CSV viewer tips for cleaner data
- Keep the first row as plain column headers with no merged cells — merged headers from Excel exports often break the first column's name.
- Export from spreadsheet software as UTF-8 CSV when your data has accented characters or non-Latin text, to avoid garbled cells.
- Use the search box to spot-check a specific value before trusting a large export — it filters across every column simultaneously.
- Sort by a date or ID column first to confirm the export is in the order you expect before converting it downstream.
- When converting JSON to CSV, flatten deeply nested objects first — the converter treats nested objects and arrays as JSON strings inside a cell rather than expanding them into new columns.
Once your data is clean, pair this with the online database viewer if the same dataset also lives in a SQLite file, or the JSON formatter to pretty-print the output before you paste it somewhere else.
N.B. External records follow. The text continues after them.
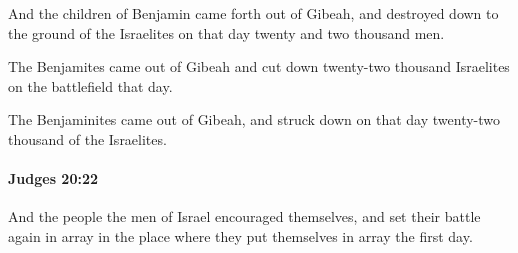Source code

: 			\begin{versebox}
					\item[BHS] 
					\item[ASV] And the children of Benjamin came forth out of Gibeah, and destroyed down to the ground of the Israelites on that day twenty and two thousand men.
					\item[NIV] The Benjamites came out of Gibeah and cut down twenty-two thousand Israelites on the battlefield that day.
					\item[NRSV] The Benjaminites came out of Gibeah, and struck down on that day twenty-two thousand of the Israelites.
			\end{versebox}

		\paragraph{Judges 20:22} %
			\label{JUDGES-20-22}

			And the people the men of Israel encouraged themselves, and set their battle again in array in the place where they put themselves in array the first day.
Is this CSV viewer safe and private?
Yes. Every part of this tool — reading the file, parsing it with PapaParse, sorting, searching, and converting to or from JSON — runs entirely inside your browser tab. Nothing is uploaded to a server, so it works offline once the page has loaded, keeps working with no account or sign-up, and never logs or stores the contents of your file. That makes it safe to open CSV online even for sensitive exports like customer lists, financial records, or internal reports.
Frequently asked questions
- How do I open a CSV file online for free?
- Drag your .csv file onto the drop zone at the top of this page, or click it to browse for a file. It parses instantly and renders as a searchable, sortable table — no account or software install required.
- Can I convert CSV to JSON without installing anything?
- Yes. Once your CSV is loaded, use the Download JSON button to save the parsed rows as a .json file, or Copy JSON to copy them straight to your clipboard. The conversion respects any active search or sort.
- Can I convert JSON back to CSV?
- Yes. Switch to the JSON → CSV mode, paste or upload a JSON array of objects, and the tool builds a CSV with a union-of-keys header row and proper quoting, ready to download.
- Is there a row or file size limit?
- There's no hard cap enforced by this tool since everything runs in your browser, but very large files (hundreds of thousands of rows) depend on your device's memory and may feel slower to scroll and sort.
- Is my CSV or JSON data uploaded anywhere?
- No. Parsing and conversion happen entirely client-side using PapaParse. Your file never leaves your device, which makes this safe for sensitive or private data.
- What if my CSV has messy or ragged rows?
- The parser is tolerant of minor issues like blank lines, which are skipped automatically. Rows with a different number of fields than the header trigger a warning shown above the table so you can review the source file, rather than failing the entire import.